3) Kesiapan sosial bagi anak didik pada umumnya akan terkait dengan penyesuaian sosial anak didik, komunikasi antara anak didik dengan keluarga, kesiapan terkait dengan pemenuhan kebutuhan sosial anak didik, keterlibatan dan peran anak didik dan petugas dalam pembinaan sosial di Lembaga Pembinaan Khusus Anak, dan harapan masyarakat akan kesiapan sosial anak didik Lembaga Pembinaan Khusus Anak. Bila meninjau dari penyesuaian sosial anak didik selama menjalani masa binaan atau pengalaman dirinya selepas keluar dari Lembaga Pembinaan Khusus Anak, anak didik cenderung lebih banyak dipengaruhi oleh teman- teman sebayanya.
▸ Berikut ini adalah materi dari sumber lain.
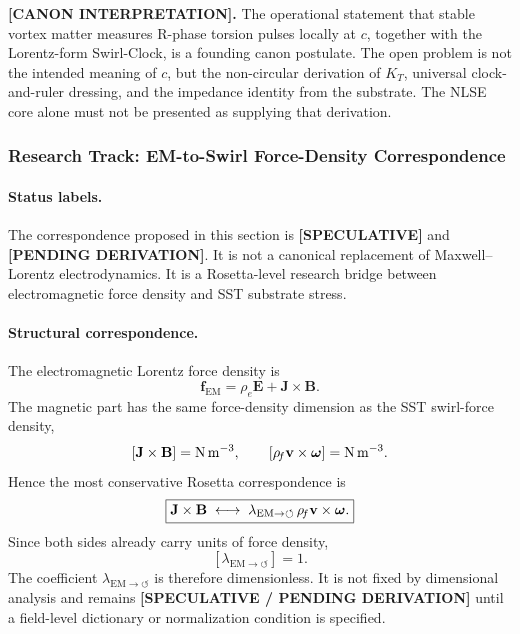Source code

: \textbf{[CANON INTERPRETATION].}
The operational statement that stable vortex matter measures R-phase torsion
pulses locally at \(c\), together with the Lorentz-form Swirl-Clock, is a founding
canon postulate. The open problem is not the intended meaning of \(c\), but the
non-circular derivation of \(K_T\), universal clock-and-ruler dressing, and the
impedance identity from the substrate. The NLSE core alone must not be presented
as supplying that derivation.



\subsubsection{Research Track: EM-to-Swirl Force-Density Correspondence}
\label{sec:research_em_to_swirl_force_density_correspondence}

\paragraph{Status labels.}
The correspondence proposed in this section is \textbf{[SPECULATIVE]} and
\textbf{[PENDING DERIVATION]}.  It is not a canonical replacement of
Maxwell--Lorentz electrodynamics.  It is a Rosetta-level research bridge
between electromagnetic force density and SST substrate stress.

\paragraph{Structural correspondence.}
The electromagnetic Lorentz force density is
\[
\mathbf f_{\mathrm{EM}}
=
\rho_e\mathbf E+\mathbf J\times\mathbf B .
\]
The magnetic part has the same force-density dimension as the SST
swirl-force density,
\[
[\mathbf J\times\mathbf B]
=
\mathrm{N\,m^{-3}},
\qquad
[\rhoF\mathbf v\times\boldsymbol{\omega}]
=
\mathrm{N\,m^{-3}}.
\]
Hence the most conservative Rosetta correspondence is
\[
\boxed{
\mathbf J\times\mathbf B
\;\longleftrightarrow\;
\lambda_{\mathrm{EM}\to\circlearrowleft}\,
\rhoF\mathbf v\times\boldsymbol{\omega}.
}
\]
Since both sides already carry units of force density,
\[
\boxed{
[\lambda_{\mathrm{EM}\to\circlearrowleft}]=1 .
}
\]
The coefficient
\(\lambda_{\mathrm{EM}\to\circlearrowleft}\) is therefore dimensionless.
It is not fixed by dimensional analysis and remains
\textbf{[SPECULATIVE / PENDING DERIVATION]} until a field-level dictionary or
normalization condition is specified.

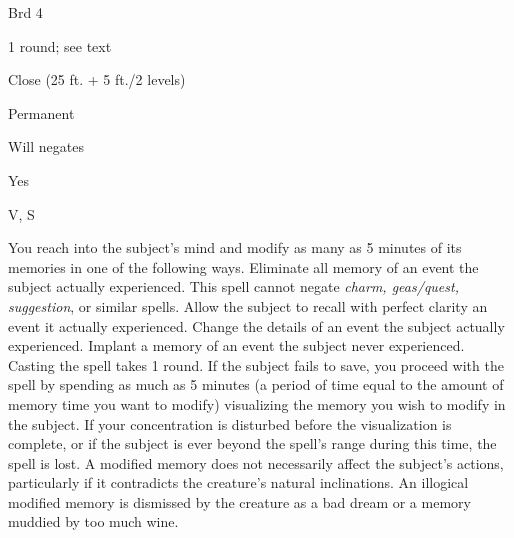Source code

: 
\begin{description*}
\item[Level:] Brd 4
\item[Casting Time:] 1 round; see text
\item[Range:] Close (25 ft. + 5 ft./2 levels)
\item[Duration:] Permanent
\item[Saving Throw:] Will negates
\item[Spell Resistance:] Yes
\item[Components:] V, S
\end{description*}

You reach into the subject's mind and modify as many as 5 minutes of its memories
in one of the following ways.%
Eliminate all memory of an event the subject actually experienced. This spell cannot
negate \textit{charm, geas/quest, suggestion}, or similar spells.%
Allow the subject to recall with perfect clarity an event it actually experienced.%
Change the details of an event the subject actually experienced.%
Implant a memory of an event the subject never experienced.
Casting the spell takes 1 round. If the subject fails to save, you proceed with
the spell by spending as much as 5 minutes (a period of time equal to the amount
of memory time you want to modify) visualizing the memory you wish to modify in
the subject. If your concentration is disturbed before the visualization is complete,
or if the subject is ever beyond the spell's range during this time, the spell
is lost.
A modified memory does not necessarily affect the subject's actions, particularly
if it contradicts the creature's natural inclinations. An illogical modified memory
is dismissed by the creature as a bad dream or a memory muddied by too much wine.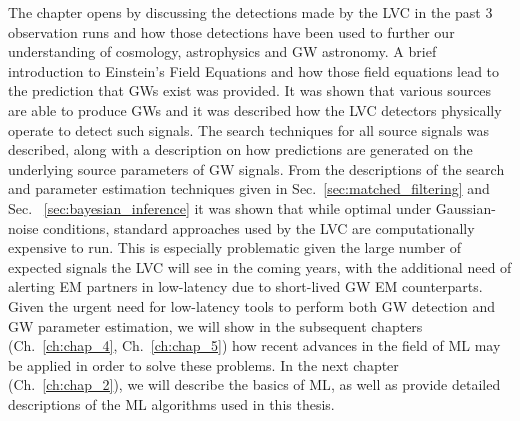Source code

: The chapter opens 
by discussing the detections made by the \ac{LVC} in the past 3 
observation runs and how those detections have been used to 
further our understanding of cosmology, astrophysics and \ac{GW} astronomy.
A brief introduction to Einstein's Field Equations and how those field equations lead to the prediction that \ac{GW}s exist was provided. It was 
shown that various sources are able to produce \ac{GW}s and it was described 
how the \ac{LVC} detectors physically operate to detect such signals. The 
search techniques for all source signals was described, along with a 
description on how predictions are generated on the 
underlying source parameters of \ac{GW} signals. From the descriptions 
of the search and parameter estimation techniques given in Sec.~\ref{sec:matched_filtering} and Sec.
~\ref{sec:bayesian_inference} it was shown that while optimal under Gaussian-noise conditions, standard 
approaches used by the \ac{LVC} are computationally expensive to 
run. This is especially problematic given the large number of 
expected signals the \ac{LVC} will see in the coming years, with 
the additional need of alerting \ac{EM} partners in low-latency due 
to short-lived \ac{GW} \ac{EM} counterparts. Given the urgent need 
for low-latency tools to perform both \ac{GW} detection and \ac{GW} 
parameter estimation, we will show in the subsequent chapters (Ch.~\ref{ch:chap_4}, Ch.~\ref{ch:chap_5}) how recent advances in  
the field of \ac{ML} may be applied in order to solve these problems. 
In the next chapter (Ch.~\ref{ch:chap_2}), we will describe the basics 
of \ac{ML}, as well as provide detailed descriptions of 
the \ac{ML} algorithms used in this thesis.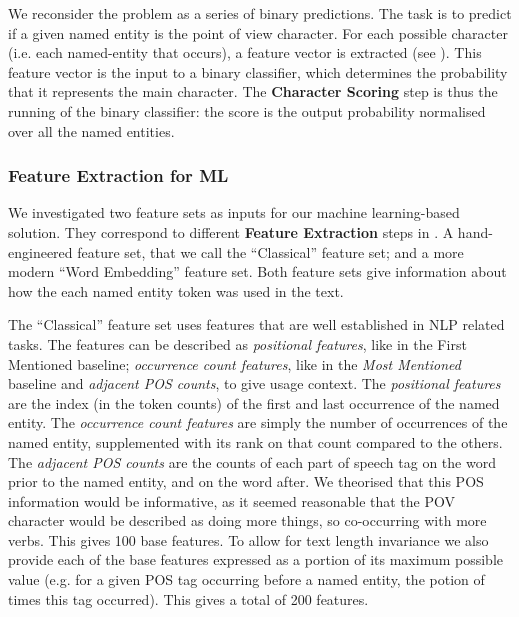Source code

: \documentclass[11pt,a4paper]{article}
\begin{document}
We reconsider the problem as a series of binary predictions.
The task is to predict if a given named entity is the point of view character.
For each possible character (i.e. each named-entity that occurs), a feature vector is extracted (see ).
This feature vector is the input to a binary classifier, which determines the probability that it represents the main character.
The \textbf{Character Scoring} step is thus the running of the binary classifier:
the score is the output probability normalised over all the named entities.





\subsubsection{Feature Extraction for ML}\label{sec:feature-extraction-for-ml}
We investigated two feature sets as inputs for our machine learning-based solution.
They correspond to different \textbf{Feature Extraction} steps in .
A hand-engineered feature set, that we call the ``Classical'' feature set;
and a more modern ``Word Embedding'' feature set.
Both feature sets give information about how the each named entity token was used in the text.


The  ``Classical'' feature set uses features that are well established in NLP related tasks.
The features can be described as \emph{positional features}, like in the First Mentioned baseline; \emph{occurrence count features}, like in the \emph{Most Mentioned} baseline
and \emph{adjacent POS counts}, to give usage context.
The \emph{positional features} are the index (in the token counts) of the first and last occurrence of the named entity.
The \emph{occurrence count features} are simply the number of occurrences of the named entity, supplemented with its rank on that count compared to the others.
The \emph{adjacent POS counts} are the counts of each part of speech tag on the word prior to the named entity, and on the word after.
We theorised that this POS information would be informative, as it seemed reasonable that the POV character would be described as doing more things, so co-occurring with more verbs.
This gives 100 base features.
To allow for text length invariance we also provide each of the base features expressed as a portion of its maximum possible value (e.g. for a given POS tag occurring before a named entity, the potion of times this tag occurred).
This gives a total of 200 features.
\end{document}
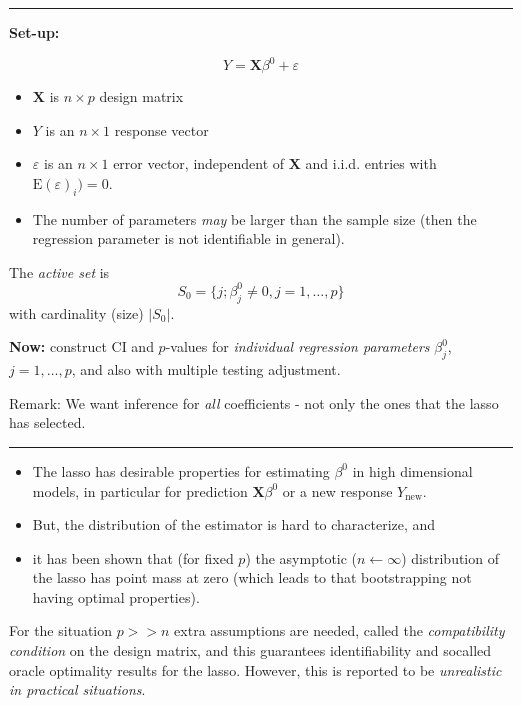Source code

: \documentclass[
  letterpaper,
  DIV=11,
  numbers=noendperiod]{scrartcl}
\providecommand{\tightlist}{%
  \setlength{\itemsep}{0pt}\setlength{\parskip}{0pt}}\usepackage{longtable,booktabs,array}
\begin{document}
\begin{center}\rule{0.5\linewidth}{0.5pt}\end{center}

\textbf{Set-up:}

\[Y={\boldsymbol X} \beta^0 +\varepsilon\]

\begin{itemize}
\tightlist
\item
  \({\boldsymbol X}\) is \(n\times p\) design matrix
\item
  \(Y\) is an \(n \times 1\) response vector
\item
  \(\varepsilon\) is an \(n \times 1\) error vector, independent of
  \({\boldsymbol X}\) and i.i.d. entries with
  \(\text{E}(\varepsilon)_i)=0\).
\item
  The number of parameters \emph{may} be larger than the sample size
  (then the regression parameter is not identifiable in general).
\end{itemize}

The \emph{active set} is \[S_0=\{ j; \beta_j^0 \neq 0,j=1,\ldots,p\}\]
with cardinality (size) \(\lvert S_0 \rvert\).

\textbf{Now:} construct CI and \(p\)-values for \emph{individual
regression parameters} \(\beta_j^0\), \(j=1,\ldots, p\), and also with
multiple testing adjustment.

Remark: We want inference for \emph{all} coefficients - not only the
ones that the lasso has selected.

\begin{center}\rule{0.5\linewidth}{0.5pt}\end{center}

\begin{itemize}
\tightlist
\item
  The lasso has desirable properties for estimating \(\beta^0\) in high
  dimensional models, in particular for prediction
  \({\boldsymbol X}\beta^0\) or a new response \(Y_{\text{new}}\).
\item
  But, the distribution of the estimator is hard to characterize, and
\item
  it has been shown that (for fixed \(p\)) the asymptotic
  (\(n\leftarrow \infty\)) distribution of the lasso has point mass at
  zero (which leads to that bootstrapping not having optimal
  properties).
\end{itemize}

For the situation \(p >> n\) extra assumptions are needed, called the
\emph{compatibility condition} on the design matrix, and this guarantees
identifiability and socalled oracle optimality results for the lasso.
However, this is reported to be \emph{unrealistic in practical
situations}.
\end{document}
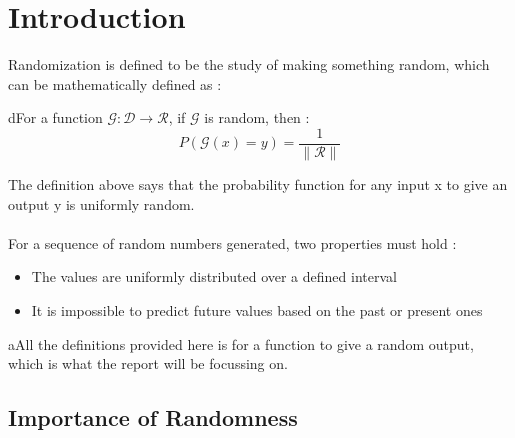 \chapter{Introduction}
Randomization is defined to be the study of making something 
random, which can be mathematically defined as :

\begin{definition}
    dFor a function $\mathcal{G} : \mathcal{D} \rightarrow \mathcal{R}$, 
    if $\mathcal{G}$ is random, then :\\
    \begin{equation*}
        P(\mathcal{G}(x) = y) = \frac{1}{\|\mathcal{R}\|}
    \end{equation*}
\end{definition}

\noindent The definition above says that the probability 
function for any input x to give an output y is uniformly 
random. 
\\\\
For a sequence of random numbers generated, two properties 
must hold :
\begin{itemize}
    \setlength\itemsep{0.01em}
    \item The values are uniformly distributed over a defined interval
    \item It is impossible to predict future values based on the past or present ones
\end{itemize}

\begin{note} 
    aAll the definitions provided here is for a function 
    to give a random output, which is what the report will be 
    focussing on.
\end{note}
\section{Importance of Randomness}
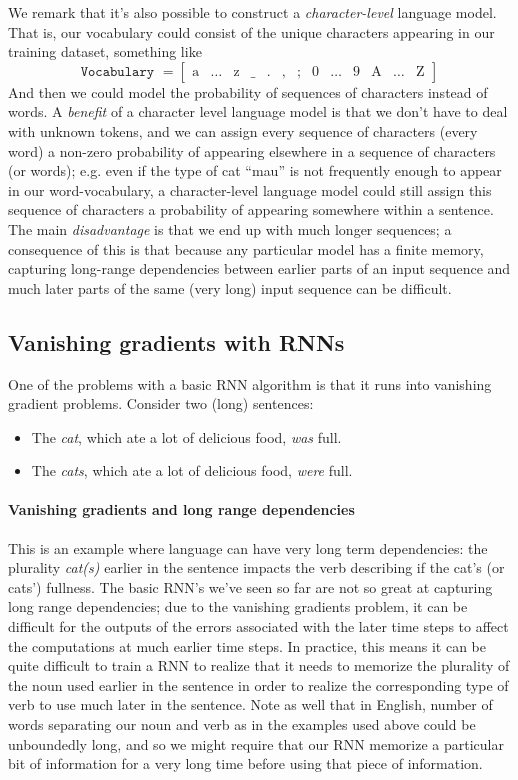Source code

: \documentclass[12pt]{article}
\begin{document}
We remark that it's also possible to construct a \emph{character-level} language model. That is, our vocabulary could consist of the unique characters appearing in our training dataset, something like
\[
\texttt{Vocabulary } = \begin{bmatrix} \textrm{a} & \ldots & \textrm{z} & \textrm{\_} & \textrm{.} & \textrm{,} & \textrm{;} & 0 & \ldots & 9 & \textrm{A} & \ldots & \textrm{Z} \end{bmatrix}
\]
And then we could model the probability of sequences of characters instead of words. A \emph{benefit} of a character level language model is that we don't have to deal with unknown tokens, and we can assign every sequence of characters (every word) a non-zero probability of appearing elsewhere in a sequence of characters (or words); e.g. even if the type of cat ``mau'' is not frequently enough to appear in our word-vocabulary, a character-level language model could still assign this sequence of characters a probability of appearing somewhere within a sentence. The main \emph{disadvantage} is that we end up with much longer sequences; a consequence of this is that because any particular model has a finite memory, capturing long-range dependencies between earlier parts of an input sequence and much later parts of the same (very long) input sequence can be difficult.

\subsection{Vanishing gradients with RNNs}
One of the problems with a basic RNN algorithm is that it runs into vanishing gradient problems. Consider two (long) sentences:
\begin{itemize}
\item The \emph{cat}, which ate a lot of delicious food, \emph{was} full.
\item The \emph{cats}, which ate a lot of delicious food, \emph{were} full.
\end{itemize}
\paragraph{Vanishing gradients and long range dependencies}
This is an example where language can have very long term dependencies: the plurality \emph{cat(s)} earlier in the sentence impacts the verb describing if the cat's (or cats') fullness. The basic RNN's we've seen so far are not so great at capturing long range dependencies; due to the vanishing gradients problem, it can be difficult for the outputs of the errors associated with the later time steps to affect the computations at much earlier time steps. In practice, this means it can be quite difficult to train a RNN to realize that it needs to memorize the plurality of the noun used earlier in the sentence in order to realize the corresponding type of verb to use much later in the sentence. Note as well that in English, number of words separating our noun and verb as in the examples used above could be unboundedly long, and so we might require that our RNN memorize a particular bit of information for a very long time before using that piece of information.
\end{document}
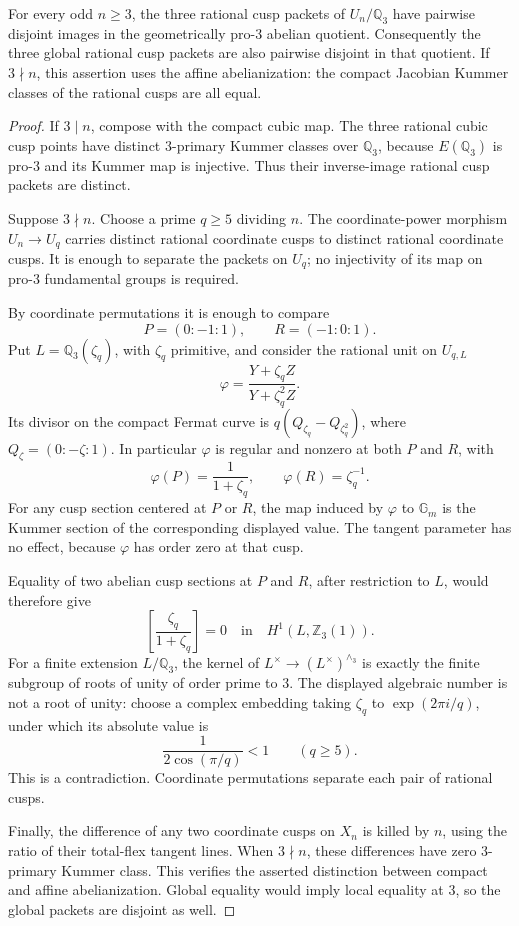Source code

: \begin{proposition}
\label{prop:lm-affine-ab-cusp-separation}
For every odd $n\ge3$, the three rational cusp packets of
$U_n/\mathbb Q_3$ have pairwise disjoint images in the
geometrically pro-$3$ abelian quotient.
Consequently the three global rational cusp packets are
also pairwise disjoint in that quotient.
If $3\nmid n$, this assertion uses the affine
abelianization: the compact Jacobian Kummer classes of
the rational cusps are all equal.
\end{proposition}
\begin{proof}
If $3\mid n$, compose with the compact cubic map.
The three rational cubic cusp points have distinct
$3$-primary Kummer classes over $\mathbb Q_3$, because
$E(\mathbb Q_3)$ is pro-$3$ and its Kummer map is
injective.  Thus their inverse-image rational cusp
packets are distinct.

Suppose $3\nmid n$.  Choose a prime $q\ge5$ dividing $n$.
The coordinate-power morphism $U_n\to U_q$ carries
distinct rational coordinate cusps to distinct rational
coordinate cusps.  It is enough to separate the packets
on $U_q$; no injectivity of its map on pro-$3$
fundamental groups is required.

By coordinate permutations it is enough to compare
\[
 P=(0:-1:1),\qquad R=(-1:0:1).
\]
Put $L=\mathbb Q_3(\zeta_q)$, with $\zeta_q$ primitive,
and consider the rational unit on $U_{q,L}$
\[
 \varphi=\frac{Y+\zeta_q Z}{Y+\zeta_q^2 Z}.
\]
Its divisor on the compact Fermat curve is
$q(Q_{\zeta_q}-Q_{\zeta_q^2})$, where
$Q_\zeta=(0:-\zeta:1)$.  In particular $\varphi$
is regular and nonzero at both $P$ and $R$, with
\[
 \varphi(P)=\frac1{1+\zeta_q},
 \qquad
 \varphi(R)=\zeta_q^{-1}.
\]
For any cusp section centered at $P$ or $R$, the
map induced by $\varphi$ to $\mathbb G_m$ is the
Kummer section of the corresponding displayed
value.  The tangent parameter has no effect,
because $\varphi$ has order zero at that cusp.

Equality of two abelian cusp sections at $P$ and
$R$, after restriction to $L$, would therefore give
\[
 \left[\frac{\zeta_q}{1+\zeta_q}\right]=0
 \quad\text{in}\quad H^1(L,\mathbb Z_3(1)).
\]
For a finite extension $L/\mathbb Q_3$, the kernel
of $L^\times\to (L^\times)^{\wedge_3}$ is exactly
the finite subgroup of roots of unity of order
prime to $3$.  The displayed algebraic number is
not a root of unity: choose a complex embedding
taking $\zeta_q$ to $\exp(2\pi i/q)$, under which
its absolute value is
\[
 \frac1{2\cos(\pi/q)}<1
 \qquad(q\ge5).
\]
This is a contradiction.  Coordinate permutations
separate each pair of rational cusps.

Finally, the difference of any two coordinate
cusps on $X_n$ is killed by $n$, using the ratio
of their total-flex tangent lines.  When $3\nmid n$,
these differences have zero $3$-primary Kummer
class.  This verifies the asserted distinction
between compact and affine abelianization.
Global equality would imply local equality at
$3$, so the global packets are disjoint as well.
\end{proof}

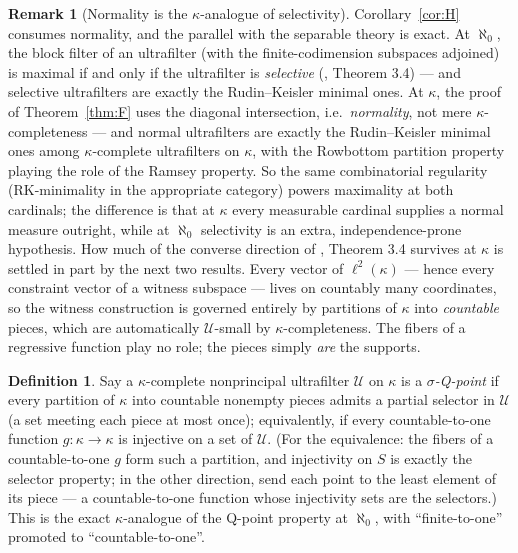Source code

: \documentclass[11pt,reqno]{amsart}
\theoremstyle{definition}
\newtheorem{definition}[theorem]{Definition}
\newtheorem{remark}[theorem]{Remark}
\newcommand{\U}{\mathcal{U}}
\newcommand{\lk}{\ell^2(\kappa)}
\begin{document}
\begin{remark}[Normality is the $\kappa$-analogue of selectivity]\label{rem:normality}
Corollary~\ref{cor:H} consumes normality, and the parallel with the separable theory
is exact. At $\aleph_0$, the block
filter of an ultrafilter (with the finite-codimension subspaces adjoined) is maximal
if and only if the ultrafilter is \emph{selective} (\cite{FWII}, Theorem 3.4) --- and
selective ultrafilters are exactly the Rudin--Keisler minimal ones. At $\kappa$, the
proof of Theorem~\ref{thm:F} uses the diagonal intersection, i.e.\ \emph{normality},
not mere $\kappa$-completeness --- and normal ultrafilters are exactly the
Rudin--Keisler minimal ones among $\kappa$-complete ultrafilters on $\kappa$, with
the Rowbottom partition property playing the role of the Ramsey property. So the
same combinatorial regularity (RK-minimality in the appropriate category) powers
maximality at both cardinals; the difference is that at $\kappa$ every measurable
cardinal supplies a normal measure outright, while at $\aleph_0$ selectivity is an
extra, independence-prone hypothesis. How much of the converse direction of
\cite{FWII}, Theorem 3.4 survives at $\kappa$ is settled in part by the next two
results. Every vector of $\lk$ --- hence every constraint vector of a witness
subspace --- lives on countably many coordinates, so the witness construction is
governed entirely by partitions of $\kappa$ into \emph{countable} pieces, which are
automatically $\U$-small by $\kappa$-completeness. The fibers of a regressive function
play no role; the pieces simply \emph{are} the supports.
\end{remark}

\begin{definition}
Say a $\kappa$-complete nonprincipal ultrafilter $\U$ on $\kappa$ is a
\emph{$\sigma$-Q-point} if every partition of $\kappa$ into countable nonempty
pieces admits a partial selector in $\U$ (a set meeting each piece at most once);
equivalently, if every countable-to-one function $g:\kappa\to\kappa$ is injective
on a set of $\U$. (For the equivalence: the fibers of a countable-to-one $g$ form
such a partition, and injectivity on $S$ is exactly the selector property; in the
other direction, send each point to the least element of its piece --- a
countable-to-one function whose injectivity sets are the selectors.) This is the
exact $\kappa$-analogue of the Q-point property at $\aleph_0$, with
``finite-to-one'' promoted to ``countable-to-one''.
\end{definition}
\end{document}

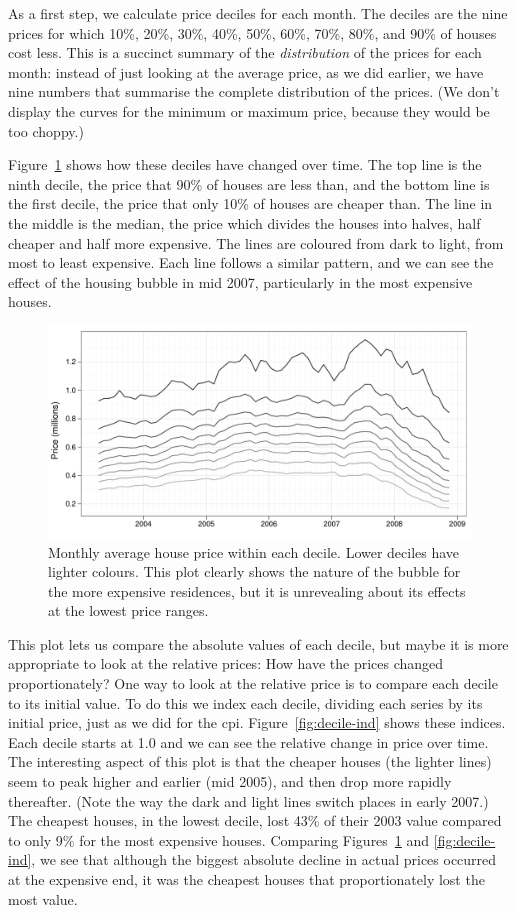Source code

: \documentclass[oneside]{article}
\begin{document}
As a first step, we calculate price deciles for each month.  The deciles are the nine prices for which 10\%, 20\%, 30\%, 40\%, 50\%, 60\%, 70\%, 80\%, and 90\% of houses cost less.  This is a succinct summary of the {\it distribution} of the prices for each month: instead of just looking at the average price, as we did earlier, we have nine numbers that summarise the complete distribution of the prices.   (We don't display the curves for the minimum or maximum price, because they would be too choppy.)

Figure~\ref{fig:decile-raw} shows how these deciles have changed over time.  The top line is the ninth decile, the price that 90\% of houses are less than, and the bottom line is the first decile, the price that only 10\% of houses are cheaper than.  The line in the middle is the median, the price which divides the houses into halves, half cheaper and half more expensive.  The lines are coloured from dark to light, from most to least expensive.  Each line follows a similar pattern, and we can see the effect of the housing bubble in mid 2007, particularly in the most expensive houses.  

\begin{figure}[htbp]
  \centering
  \includegraphics[width=0.75\linewidth]{decile-raw}
  \caption{Monthly average house price within each decile.  Lower deciles have lighter colours.  This plot clearly shows the nature of the bubble for the more expensive residences, but it is unrevealing about its effects at the lowest price ranges. } 
  \label{fig:decile-raw}
\end{figure}

This plot lets us compare the absolute values of each decile, but maybe it is more appropriate to look at the relative prices: How have the prices changed proportionately?  One way to look at the relative price is to compare each decile to its initial value.  To do this we index each decile, dividing each series by its initial price, just as we did for the {\sc cpi}. Figure~\ref{fig:decile-ind} shows these indices.  Each decile starts at 1.0 and we can see the relative change in price over time.  The interesting aspect of this plot is that the cheaper houses (the lighter lines) seem to peak higher and earlier (mid 2005), and then drop more rapidly thereafter. (Note the way the dark and light lines switch places in early 2007.) The cheapest houses, in the lowest decile, lost 43\% of their 2003 value compared to only 9\% for the most expensive houses. Comparing Figures~\ref{fig:decile-raw} and \ref{fig:decile-ind}, we see that although the biggest absolute decline in actual prices occurred at the expensive end, it was the cheapest houses that proportionately lost the most value. 
\end{document}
Hal yang menjadikan anak didik beresiko menjadi residivis adalah pergaulan dengan teman sebayanya yang memberikan pengaruh negatif kembali selepas keluar dari Lembaga Pembinaan Khuus Anak. Dalam hal ini, anak didik residivis sukar untuk terlibat dalam partisipasi sosial selepas keluar dari Lembaga Pembinaan Khusus Anak. Anak didik residivis jarang berkomunikasi dengan anggota masyarakat lainnya selama tinggal di rumah. Dalam hal perkembangan intelektual, sosial, dan moral bagi anak didik dalam upaya penyesuaian sosia dirinya, Lembaga Pembinaan Khusus Anak Kelas II Bandung mengupayakan program pembinaan yang dijalankan dalam bentuk pendidikan formal dan informal di sekolah yang diwajibkan bagi seluruh anak didik. Namun, pendidikan yang dijalankan di lembaga pembinaan khusus anak belum berfungsi secara optimal. Kebutuhan sosial anak didik untuk mendapatkan kesempatan dalam pengembangan penyesuaian diri dan sosial dipenuhi melalui kegiatan tamping pada tahap asimilasi dan kegiatan bersama dengan anak didik dari Lembaga Pemasyarakatan lain. Namun, sebagian besar anak didik residivis belum mendapatkan kesempatan untuk menjadi

tamping. Beberapa hal yang menyebabkan anak didik residivis jarang berinteraksi dengan keluarga diantaranya anak merasa enggan dan malu untuk menghubungi keluarga dan jarak antara rumah dengan LPKA yang jauh dengan pengakuan bahwa tingkat perekonomian keluarganya rendah. Dalam hal ini, masalah yang tengah dihadapi oleh Lembaga Pembinaan Khusus Anak adalah terbatasnya ruang gerak anak didik untuk bersosialisasi kembali ke dalam lingkungan sosial luar selama menjalani masa tahanan karena ada batasan dalam lingkungan fisik. Oleh karena itu penting kiranya bagi anak didik untuk mengenali dan mengakses sumber daya yang dapat mendukung dirinya dalam memenuhi kebutuhan dan haknya sebagai remaja disamping kemampuan diri atas dasar bekal pendidikan formal dan pelatihan keterampilan yang telah diberikan selama menjalani masa pembinaan di Lembaga Pembinaan Khusus Anak. Hal yang perlu dilakukan adalah melakukan intervensi terhadap lingkungan sosial anak didik sehingga diharapkan ada perbaikan sistem dimana anak didik akan kembali, baik dalam lingkup kecil untuk intervensi keluarga sampai kepada masyarakat umum. Dalam hal ini, reaksi masyarakat akan keberadaan anak didik sebagai mantan narapidana berbeda. Bila dalam lingkup daerah dengan kondisi yang ramai dengan mobilitas anggota masyarakat yang tinggi dalam hal pekerjaan, maka karakteristik anggota masyarakat akan cenderung acuh. Sedangkan, bila berada dalam area perumahan, maka anggota masyarakat cenderung memiliki tanggapan dalam bentuk reaksi yang bersifat negatif.